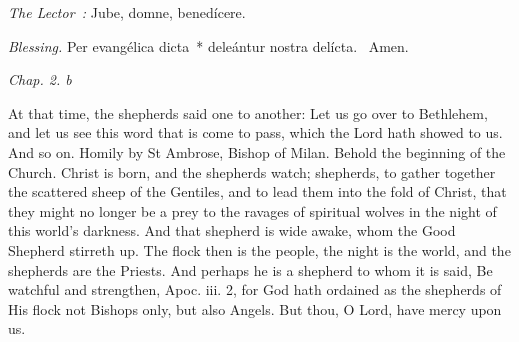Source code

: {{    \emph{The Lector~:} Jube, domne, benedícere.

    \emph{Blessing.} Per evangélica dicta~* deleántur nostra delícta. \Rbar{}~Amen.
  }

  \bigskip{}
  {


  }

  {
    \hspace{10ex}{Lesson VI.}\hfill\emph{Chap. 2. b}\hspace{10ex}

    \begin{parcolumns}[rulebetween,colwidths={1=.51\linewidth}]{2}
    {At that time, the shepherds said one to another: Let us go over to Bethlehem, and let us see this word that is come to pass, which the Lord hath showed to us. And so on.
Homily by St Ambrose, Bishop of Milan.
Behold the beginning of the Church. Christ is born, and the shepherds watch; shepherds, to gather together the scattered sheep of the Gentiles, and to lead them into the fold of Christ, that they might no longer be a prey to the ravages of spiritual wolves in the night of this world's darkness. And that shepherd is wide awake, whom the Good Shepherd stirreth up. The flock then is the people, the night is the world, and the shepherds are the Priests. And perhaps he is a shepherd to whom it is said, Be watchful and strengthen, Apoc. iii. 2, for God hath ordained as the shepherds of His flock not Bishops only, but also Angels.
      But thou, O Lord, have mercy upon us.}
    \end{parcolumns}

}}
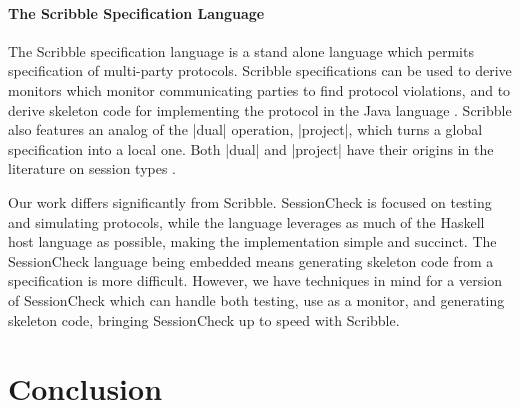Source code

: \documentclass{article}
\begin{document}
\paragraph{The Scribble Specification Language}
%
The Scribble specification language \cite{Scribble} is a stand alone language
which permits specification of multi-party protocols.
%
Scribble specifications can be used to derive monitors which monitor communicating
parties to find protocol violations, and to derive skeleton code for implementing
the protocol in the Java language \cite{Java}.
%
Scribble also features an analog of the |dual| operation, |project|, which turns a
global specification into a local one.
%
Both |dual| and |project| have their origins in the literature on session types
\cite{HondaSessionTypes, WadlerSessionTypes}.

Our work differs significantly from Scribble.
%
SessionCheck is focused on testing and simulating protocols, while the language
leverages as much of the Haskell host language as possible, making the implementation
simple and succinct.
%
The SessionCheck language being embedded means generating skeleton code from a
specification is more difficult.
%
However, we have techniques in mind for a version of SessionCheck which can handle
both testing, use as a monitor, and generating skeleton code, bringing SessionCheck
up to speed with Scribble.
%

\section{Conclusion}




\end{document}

==

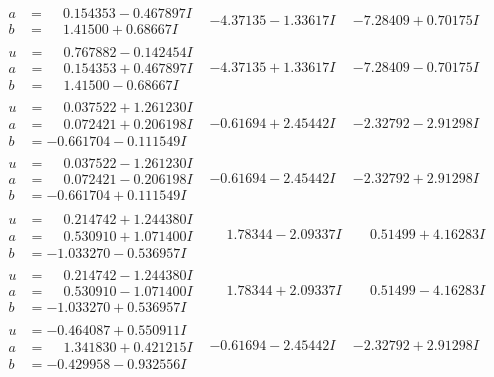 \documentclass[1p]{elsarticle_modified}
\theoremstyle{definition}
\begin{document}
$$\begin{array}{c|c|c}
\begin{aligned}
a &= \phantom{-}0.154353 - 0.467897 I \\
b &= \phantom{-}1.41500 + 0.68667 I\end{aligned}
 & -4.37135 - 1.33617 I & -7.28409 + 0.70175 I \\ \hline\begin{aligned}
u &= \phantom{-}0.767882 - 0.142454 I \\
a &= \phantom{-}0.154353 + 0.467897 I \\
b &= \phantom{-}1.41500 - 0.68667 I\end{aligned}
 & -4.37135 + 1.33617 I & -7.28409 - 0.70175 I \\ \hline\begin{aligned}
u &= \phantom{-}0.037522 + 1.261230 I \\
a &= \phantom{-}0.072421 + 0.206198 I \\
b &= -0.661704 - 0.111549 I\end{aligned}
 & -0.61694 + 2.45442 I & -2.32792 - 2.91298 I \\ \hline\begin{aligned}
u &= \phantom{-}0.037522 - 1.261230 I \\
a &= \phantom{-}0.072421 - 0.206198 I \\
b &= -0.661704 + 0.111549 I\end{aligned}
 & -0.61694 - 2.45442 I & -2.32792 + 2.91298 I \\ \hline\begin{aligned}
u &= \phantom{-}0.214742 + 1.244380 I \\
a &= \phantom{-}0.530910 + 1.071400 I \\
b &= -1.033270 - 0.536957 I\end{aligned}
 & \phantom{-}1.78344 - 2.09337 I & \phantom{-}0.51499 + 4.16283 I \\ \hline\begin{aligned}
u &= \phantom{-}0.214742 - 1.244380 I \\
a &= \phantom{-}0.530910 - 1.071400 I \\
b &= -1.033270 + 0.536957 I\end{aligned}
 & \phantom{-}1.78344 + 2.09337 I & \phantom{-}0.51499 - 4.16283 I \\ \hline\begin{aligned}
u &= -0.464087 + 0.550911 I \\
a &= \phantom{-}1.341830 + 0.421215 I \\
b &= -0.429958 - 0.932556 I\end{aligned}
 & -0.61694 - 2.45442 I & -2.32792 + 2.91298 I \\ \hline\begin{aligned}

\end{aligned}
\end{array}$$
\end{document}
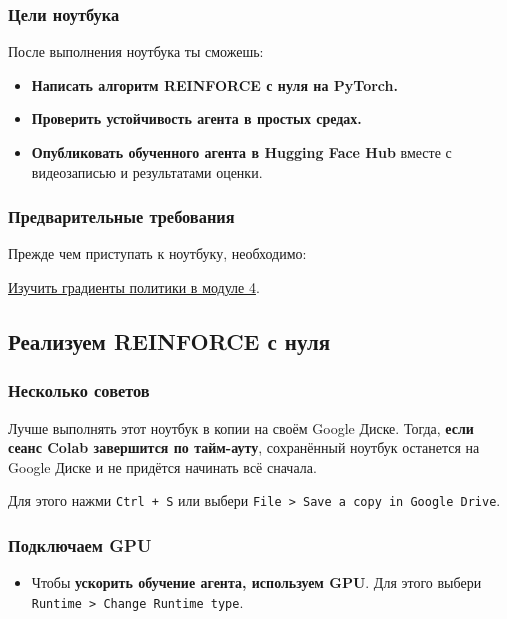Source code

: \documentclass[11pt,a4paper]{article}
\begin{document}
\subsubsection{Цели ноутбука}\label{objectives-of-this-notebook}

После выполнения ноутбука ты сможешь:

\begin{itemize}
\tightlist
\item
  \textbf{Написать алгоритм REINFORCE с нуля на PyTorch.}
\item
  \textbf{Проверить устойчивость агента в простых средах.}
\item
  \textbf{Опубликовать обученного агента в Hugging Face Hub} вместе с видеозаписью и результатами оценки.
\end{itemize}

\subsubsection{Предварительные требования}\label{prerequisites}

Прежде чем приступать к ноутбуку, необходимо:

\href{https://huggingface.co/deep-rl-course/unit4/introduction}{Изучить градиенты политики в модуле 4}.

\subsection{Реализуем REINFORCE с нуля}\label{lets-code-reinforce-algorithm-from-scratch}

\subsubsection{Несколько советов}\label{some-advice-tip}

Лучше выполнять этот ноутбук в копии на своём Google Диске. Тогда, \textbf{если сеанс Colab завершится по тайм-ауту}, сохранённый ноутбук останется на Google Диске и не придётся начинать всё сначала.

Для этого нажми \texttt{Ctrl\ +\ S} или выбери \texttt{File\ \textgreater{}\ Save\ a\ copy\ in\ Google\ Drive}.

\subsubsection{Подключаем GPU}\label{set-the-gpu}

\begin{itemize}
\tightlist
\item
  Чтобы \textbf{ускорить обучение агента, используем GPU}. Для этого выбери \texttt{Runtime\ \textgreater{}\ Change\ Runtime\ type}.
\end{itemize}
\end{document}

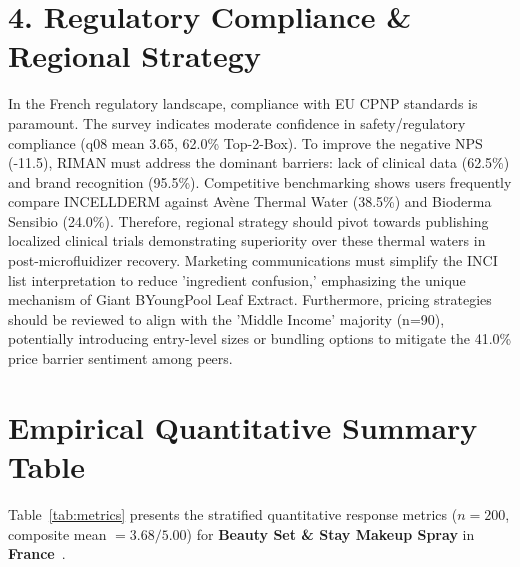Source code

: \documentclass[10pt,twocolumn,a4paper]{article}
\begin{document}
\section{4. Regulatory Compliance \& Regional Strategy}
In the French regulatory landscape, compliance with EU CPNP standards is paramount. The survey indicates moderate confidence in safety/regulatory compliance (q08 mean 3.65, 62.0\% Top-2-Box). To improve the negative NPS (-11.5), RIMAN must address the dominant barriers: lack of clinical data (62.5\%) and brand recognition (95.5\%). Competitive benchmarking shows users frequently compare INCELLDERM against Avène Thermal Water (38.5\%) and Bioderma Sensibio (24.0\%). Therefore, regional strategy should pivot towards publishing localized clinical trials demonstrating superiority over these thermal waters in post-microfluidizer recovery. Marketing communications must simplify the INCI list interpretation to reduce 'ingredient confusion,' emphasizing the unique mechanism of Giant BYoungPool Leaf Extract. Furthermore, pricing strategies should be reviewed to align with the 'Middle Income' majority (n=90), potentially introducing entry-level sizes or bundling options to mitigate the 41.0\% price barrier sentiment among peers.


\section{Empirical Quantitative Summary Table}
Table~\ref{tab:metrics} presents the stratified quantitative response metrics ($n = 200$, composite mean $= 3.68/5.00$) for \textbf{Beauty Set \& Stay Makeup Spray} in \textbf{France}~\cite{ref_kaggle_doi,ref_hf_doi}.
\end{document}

§ **The problem**
Filter the data above down to lines with the word "агента", and copy them.

§ **Answer to this exercise**
  \textbf{Проверить устойчивость агента в простых средах.}
  \textbf{Опубликовать обученного агента в Hugging Face Hub} вместе с видеозаписью и результатами оценки.
  Чтобы \textbf{ускорить обучение агента, используем GPU}. Для этого выбери \texttt{Runtime\ \textgreater{}\ Change\ Runtime\ type}.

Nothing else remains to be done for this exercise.